- [Exercise objective]:
Retype each line of the data below exactly, beginning with the first and ending with the one that contains "- Lydia Davis". Pictures do not belong in the copy.

- [Input for this task]:
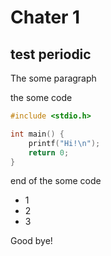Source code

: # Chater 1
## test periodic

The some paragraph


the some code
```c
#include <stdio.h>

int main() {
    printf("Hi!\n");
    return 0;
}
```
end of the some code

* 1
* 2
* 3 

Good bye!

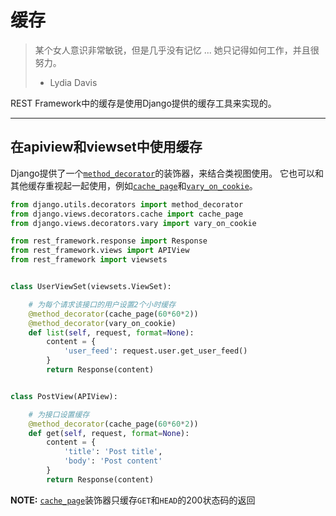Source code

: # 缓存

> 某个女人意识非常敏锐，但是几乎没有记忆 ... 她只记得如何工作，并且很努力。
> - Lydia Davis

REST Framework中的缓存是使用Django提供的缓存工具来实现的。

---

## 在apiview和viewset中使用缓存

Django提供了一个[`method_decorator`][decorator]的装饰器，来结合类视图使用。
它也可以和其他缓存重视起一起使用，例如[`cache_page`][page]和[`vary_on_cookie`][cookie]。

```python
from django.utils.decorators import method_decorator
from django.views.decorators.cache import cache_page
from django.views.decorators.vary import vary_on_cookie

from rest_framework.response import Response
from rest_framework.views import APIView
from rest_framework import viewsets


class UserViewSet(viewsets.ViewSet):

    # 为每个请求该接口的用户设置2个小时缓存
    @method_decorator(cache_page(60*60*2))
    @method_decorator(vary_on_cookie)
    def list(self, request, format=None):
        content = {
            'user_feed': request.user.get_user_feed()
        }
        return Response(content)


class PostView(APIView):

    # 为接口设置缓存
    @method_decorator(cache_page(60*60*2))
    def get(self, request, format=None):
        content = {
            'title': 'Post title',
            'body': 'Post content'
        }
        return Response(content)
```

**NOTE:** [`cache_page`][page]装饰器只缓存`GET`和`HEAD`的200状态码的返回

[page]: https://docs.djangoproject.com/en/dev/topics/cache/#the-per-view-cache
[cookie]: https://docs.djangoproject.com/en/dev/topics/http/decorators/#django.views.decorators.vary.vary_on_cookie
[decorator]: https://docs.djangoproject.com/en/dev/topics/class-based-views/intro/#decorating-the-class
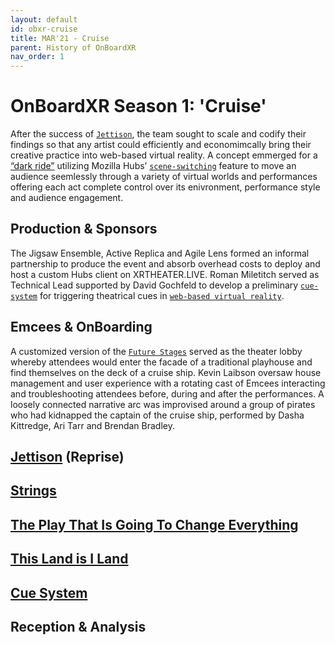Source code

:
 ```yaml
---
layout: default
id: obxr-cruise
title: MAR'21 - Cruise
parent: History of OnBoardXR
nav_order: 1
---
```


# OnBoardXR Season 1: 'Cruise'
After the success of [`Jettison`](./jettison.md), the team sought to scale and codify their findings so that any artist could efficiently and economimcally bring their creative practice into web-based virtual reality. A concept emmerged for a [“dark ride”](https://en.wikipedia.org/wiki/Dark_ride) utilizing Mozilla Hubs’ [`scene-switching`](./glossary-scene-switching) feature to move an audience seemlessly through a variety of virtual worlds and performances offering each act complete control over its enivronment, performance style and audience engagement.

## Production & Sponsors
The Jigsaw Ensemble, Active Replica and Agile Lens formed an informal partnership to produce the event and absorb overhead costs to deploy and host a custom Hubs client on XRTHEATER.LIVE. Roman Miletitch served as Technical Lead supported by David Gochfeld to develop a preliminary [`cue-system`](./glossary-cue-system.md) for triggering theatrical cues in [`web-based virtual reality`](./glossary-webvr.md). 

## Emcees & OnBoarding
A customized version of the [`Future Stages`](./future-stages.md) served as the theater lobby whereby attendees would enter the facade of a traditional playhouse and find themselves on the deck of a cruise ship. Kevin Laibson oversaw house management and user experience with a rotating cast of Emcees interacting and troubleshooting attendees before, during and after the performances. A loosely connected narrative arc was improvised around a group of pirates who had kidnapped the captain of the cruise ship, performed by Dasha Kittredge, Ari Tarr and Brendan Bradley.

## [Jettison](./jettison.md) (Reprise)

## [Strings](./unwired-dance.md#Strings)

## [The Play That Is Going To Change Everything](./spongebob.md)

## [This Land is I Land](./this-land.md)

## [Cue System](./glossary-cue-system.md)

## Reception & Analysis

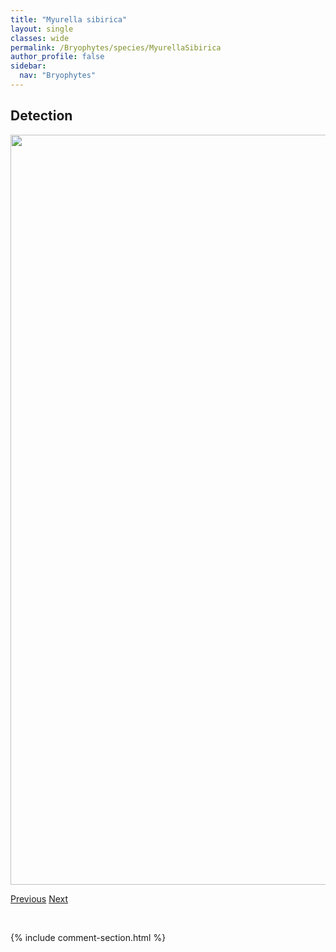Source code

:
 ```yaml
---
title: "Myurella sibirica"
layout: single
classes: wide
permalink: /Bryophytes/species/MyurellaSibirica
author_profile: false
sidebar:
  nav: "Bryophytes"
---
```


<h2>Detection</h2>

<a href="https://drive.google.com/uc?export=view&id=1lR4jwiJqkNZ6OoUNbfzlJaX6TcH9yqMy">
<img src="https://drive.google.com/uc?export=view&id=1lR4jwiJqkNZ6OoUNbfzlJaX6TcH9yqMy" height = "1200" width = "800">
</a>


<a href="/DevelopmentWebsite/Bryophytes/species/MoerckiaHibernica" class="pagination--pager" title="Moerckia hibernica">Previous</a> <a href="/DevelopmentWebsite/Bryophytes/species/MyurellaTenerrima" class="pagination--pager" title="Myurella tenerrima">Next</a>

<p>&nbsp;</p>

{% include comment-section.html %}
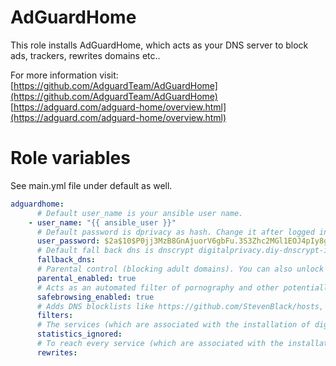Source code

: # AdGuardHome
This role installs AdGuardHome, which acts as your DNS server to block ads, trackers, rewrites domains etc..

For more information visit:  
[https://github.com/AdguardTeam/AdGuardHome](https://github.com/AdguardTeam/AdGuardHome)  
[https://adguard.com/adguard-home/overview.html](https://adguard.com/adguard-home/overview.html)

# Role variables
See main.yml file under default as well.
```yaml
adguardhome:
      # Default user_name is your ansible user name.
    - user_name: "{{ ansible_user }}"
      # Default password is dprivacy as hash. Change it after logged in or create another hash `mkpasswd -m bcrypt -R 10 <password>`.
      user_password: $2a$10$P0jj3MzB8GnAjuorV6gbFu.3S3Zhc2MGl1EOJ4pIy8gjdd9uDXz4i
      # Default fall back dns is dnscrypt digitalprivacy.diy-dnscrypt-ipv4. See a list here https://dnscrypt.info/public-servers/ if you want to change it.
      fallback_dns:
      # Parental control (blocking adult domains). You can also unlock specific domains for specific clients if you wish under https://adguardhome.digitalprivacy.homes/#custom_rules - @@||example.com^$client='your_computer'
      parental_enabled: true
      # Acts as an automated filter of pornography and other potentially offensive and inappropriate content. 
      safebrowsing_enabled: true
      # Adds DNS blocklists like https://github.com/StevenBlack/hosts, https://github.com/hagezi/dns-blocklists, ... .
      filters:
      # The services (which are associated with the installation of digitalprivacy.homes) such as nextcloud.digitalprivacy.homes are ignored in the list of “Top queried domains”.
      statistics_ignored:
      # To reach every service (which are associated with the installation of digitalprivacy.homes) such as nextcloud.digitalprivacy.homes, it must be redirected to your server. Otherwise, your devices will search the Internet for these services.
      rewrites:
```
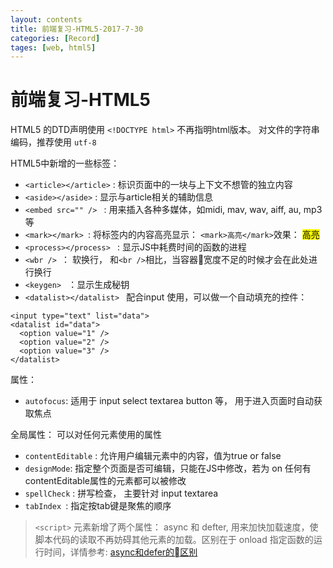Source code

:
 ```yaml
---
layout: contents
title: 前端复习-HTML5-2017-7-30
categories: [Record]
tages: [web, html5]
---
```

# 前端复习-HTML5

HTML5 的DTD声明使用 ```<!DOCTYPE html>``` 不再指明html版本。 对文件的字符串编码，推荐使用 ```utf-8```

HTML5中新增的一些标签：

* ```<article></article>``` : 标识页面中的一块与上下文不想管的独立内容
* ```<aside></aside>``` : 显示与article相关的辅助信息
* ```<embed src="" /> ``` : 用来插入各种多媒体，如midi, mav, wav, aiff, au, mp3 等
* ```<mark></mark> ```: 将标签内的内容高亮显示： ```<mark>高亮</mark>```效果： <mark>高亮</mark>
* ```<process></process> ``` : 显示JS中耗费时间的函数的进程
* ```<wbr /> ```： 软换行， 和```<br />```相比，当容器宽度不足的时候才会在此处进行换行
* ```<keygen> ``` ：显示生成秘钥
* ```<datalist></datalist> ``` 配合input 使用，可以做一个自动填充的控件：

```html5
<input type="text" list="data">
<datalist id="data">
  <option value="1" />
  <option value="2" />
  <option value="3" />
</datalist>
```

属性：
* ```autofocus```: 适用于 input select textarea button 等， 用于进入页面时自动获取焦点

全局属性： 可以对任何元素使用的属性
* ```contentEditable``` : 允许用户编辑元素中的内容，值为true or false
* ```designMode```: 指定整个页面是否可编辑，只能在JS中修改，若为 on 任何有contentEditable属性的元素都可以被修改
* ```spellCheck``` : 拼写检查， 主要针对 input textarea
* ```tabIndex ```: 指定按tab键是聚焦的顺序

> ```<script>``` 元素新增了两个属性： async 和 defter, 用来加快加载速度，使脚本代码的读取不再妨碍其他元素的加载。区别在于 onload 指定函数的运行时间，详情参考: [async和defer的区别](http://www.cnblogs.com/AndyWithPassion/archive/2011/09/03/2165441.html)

- [Written response]:
Source code

: # Chater 1
## test periodic

The some paragraph


the some code
```c
#include <stdio.h>

int main() {
    printf("Hi!\n");
    return 0;
}
```
end of the some code

* 1
* 2
* 3 

Good bye!

Source code

: # 缓存

> 某个女人意识非常敏锐，但是几乎没有记忆 ... 她只记得如何工作，并且很努力。
> - Lydia Davis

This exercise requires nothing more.